On Thursday, Oct. 23, 1958, coal mine No. 2 in Springhill experienced a tremendous bump. At around 8:05 p.m. families in the wooden houses around town were huddled around their new TV sets watching I Love Lucy and laughing at the antics of the show’s star, Lucille Ball. Then, all of a sudden, it hit without warning, and for a 15-mile radius the ground shook and the mine caved in, trapping 174 miners far below the surface.
The only working mine left in Springhill, No. 2, was reputed to be the deepest coal mine in operation in North America. From the pit head to the bottom of the mine was a distance of 4,262 metres, or 2.7 miles, straight down. Having first opened in 1873, the mine was old and that meant that mining operations were carried on at great depth below ground.
Pressure had built up on the mine shafts in No. 2 as coal was removed; gas was being released underground and bumps or violent lurches were becoming increasingly common. Some 525 bumps had occurred before this one.

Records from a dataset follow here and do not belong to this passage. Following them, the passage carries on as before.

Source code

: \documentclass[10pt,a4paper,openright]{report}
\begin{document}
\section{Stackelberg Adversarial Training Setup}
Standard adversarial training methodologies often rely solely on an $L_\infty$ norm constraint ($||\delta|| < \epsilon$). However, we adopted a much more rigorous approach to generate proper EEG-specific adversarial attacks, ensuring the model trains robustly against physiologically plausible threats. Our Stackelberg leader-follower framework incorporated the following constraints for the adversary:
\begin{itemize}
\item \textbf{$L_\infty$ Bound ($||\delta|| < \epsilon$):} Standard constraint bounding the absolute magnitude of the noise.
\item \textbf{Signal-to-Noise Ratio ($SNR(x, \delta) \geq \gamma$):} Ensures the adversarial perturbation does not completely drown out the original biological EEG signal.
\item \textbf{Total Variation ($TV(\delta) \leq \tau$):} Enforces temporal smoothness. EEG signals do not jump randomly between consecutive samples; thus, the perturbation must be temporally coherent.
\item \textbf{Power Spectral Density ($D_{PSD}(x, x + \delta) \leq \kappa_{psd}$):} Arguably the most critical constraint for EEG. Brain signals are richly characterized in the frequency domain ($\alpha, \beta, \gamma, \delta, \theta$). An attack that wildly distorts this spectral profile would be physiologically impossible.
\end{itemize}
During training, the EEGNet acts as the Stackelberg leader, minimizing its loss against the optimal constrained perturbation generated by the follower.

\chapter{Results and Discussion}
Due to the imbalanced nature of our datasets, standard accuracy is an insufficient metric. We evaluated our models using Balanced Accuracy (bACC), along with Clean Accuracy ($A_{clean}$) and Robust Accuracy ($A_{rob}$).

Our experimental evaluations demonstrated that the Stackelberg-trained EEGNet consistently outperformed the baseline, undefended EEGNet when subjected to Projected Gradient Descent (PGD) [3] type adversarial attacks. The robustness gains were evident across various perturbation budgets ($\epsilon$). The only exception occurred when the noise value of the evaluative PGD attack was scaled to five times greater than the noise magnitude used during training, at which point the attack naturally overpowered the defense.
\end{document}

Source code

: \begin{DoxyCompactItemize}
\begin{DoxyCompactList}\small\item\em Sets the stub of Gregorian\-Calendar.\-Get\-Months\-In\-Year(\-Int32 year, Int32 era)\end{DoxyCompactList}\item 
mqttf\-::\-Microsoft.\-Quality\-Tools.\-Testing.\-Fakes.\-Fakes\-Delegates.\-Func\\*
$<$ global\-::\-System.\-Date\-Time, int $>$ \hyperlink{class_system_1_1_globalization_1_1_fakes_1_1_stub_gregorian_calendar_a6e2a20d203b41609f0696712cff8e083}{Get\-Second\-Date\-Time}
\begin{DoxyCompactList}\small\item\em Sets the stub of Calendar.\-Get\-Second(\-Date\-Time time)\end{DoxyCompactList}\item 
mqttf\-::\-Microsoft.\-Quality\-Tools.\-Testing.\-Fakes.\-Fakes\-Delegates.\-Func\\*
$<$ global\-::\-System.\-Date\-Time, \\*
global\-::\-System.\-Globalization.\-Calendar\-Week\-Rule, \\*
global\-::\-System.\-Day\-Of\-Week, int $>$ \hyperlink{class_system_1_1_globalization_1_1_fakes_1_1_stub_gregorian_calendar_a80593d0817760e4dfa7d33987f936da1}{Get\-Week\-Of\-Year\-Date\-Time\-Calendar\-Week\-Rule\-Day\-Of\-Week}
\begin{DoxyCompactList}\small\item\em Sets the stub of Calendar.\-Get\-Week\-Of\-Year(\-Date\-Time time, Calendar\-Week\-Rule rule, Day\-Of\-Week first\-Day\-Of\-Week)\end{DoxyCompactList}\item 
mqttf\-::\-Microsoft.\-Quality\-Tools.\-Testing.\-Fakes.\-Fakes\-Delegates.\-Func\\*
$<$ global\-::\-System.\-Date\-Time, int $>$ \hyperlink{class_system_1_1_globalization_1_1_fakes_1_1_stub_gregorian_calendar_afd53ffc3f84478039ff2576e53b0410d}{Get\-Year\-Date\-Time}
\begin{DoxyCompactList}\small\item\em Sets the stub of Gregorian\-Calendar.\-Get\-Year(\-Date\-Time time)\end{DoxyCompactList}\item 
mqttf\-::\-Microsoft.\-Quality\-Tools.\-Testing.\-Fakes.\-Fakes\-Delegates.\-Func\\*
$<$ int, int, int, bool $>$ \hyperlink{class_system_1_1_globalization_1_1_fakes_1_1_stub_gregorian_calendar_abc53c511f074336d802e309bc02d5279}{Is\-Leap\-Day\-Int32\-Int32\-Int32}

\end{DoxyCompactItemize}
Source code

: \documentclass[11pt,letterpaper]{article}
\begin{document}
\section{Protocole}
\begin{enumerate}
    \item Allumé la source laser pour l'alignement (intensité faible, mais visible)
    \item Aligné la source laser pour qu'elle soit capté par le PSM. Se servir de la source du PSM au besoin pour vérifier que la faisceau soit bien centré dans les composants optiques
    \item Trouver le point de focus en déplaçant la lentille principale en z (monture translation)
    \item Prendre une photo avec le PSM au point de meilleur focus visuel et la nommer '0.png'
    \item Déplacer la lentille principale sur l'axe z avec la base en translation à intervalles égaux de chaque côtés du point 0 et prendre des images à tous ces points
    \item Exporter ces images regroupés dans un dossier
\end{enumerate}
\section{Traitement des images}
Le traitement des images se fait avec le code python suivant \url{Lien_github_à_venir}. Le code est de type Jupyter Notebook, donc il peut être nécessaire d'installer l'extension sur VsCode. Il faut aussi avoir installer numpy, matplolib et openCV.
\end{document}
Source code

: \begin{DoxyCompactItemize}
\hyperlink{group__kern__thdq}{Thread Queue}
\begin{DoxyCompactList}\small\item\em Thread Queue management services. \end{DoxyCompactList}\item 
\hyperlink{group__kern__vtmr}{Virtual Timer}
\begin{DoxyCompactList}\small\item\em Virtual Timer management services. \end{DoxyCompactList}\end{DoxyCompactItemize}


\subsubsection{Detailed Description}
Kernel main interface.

The power of the disturbance was incredible, and graphically illustrated in the Royal Commission report that followed the Springhill mining disaster. The bump hit with the force of 1,000 tons of coal being dropped 40 feet onto the ground. The ground shook with tremors detected at Dalhousie University’s Seismograph Station 119 kilometres awayand picked up on instruments as far away as Quebec City and Ottawa.
Coal was king
One of the veteran miners and a survivor, Maurice Ruddock of Joggins, had a premonition. “I told a fellow not long before it happened that a bad one was coming.” Then why did he continue to go down to the deeps? It was, he said, for the “comradeship,” but the truth was that there was little work to be found outside of the mines.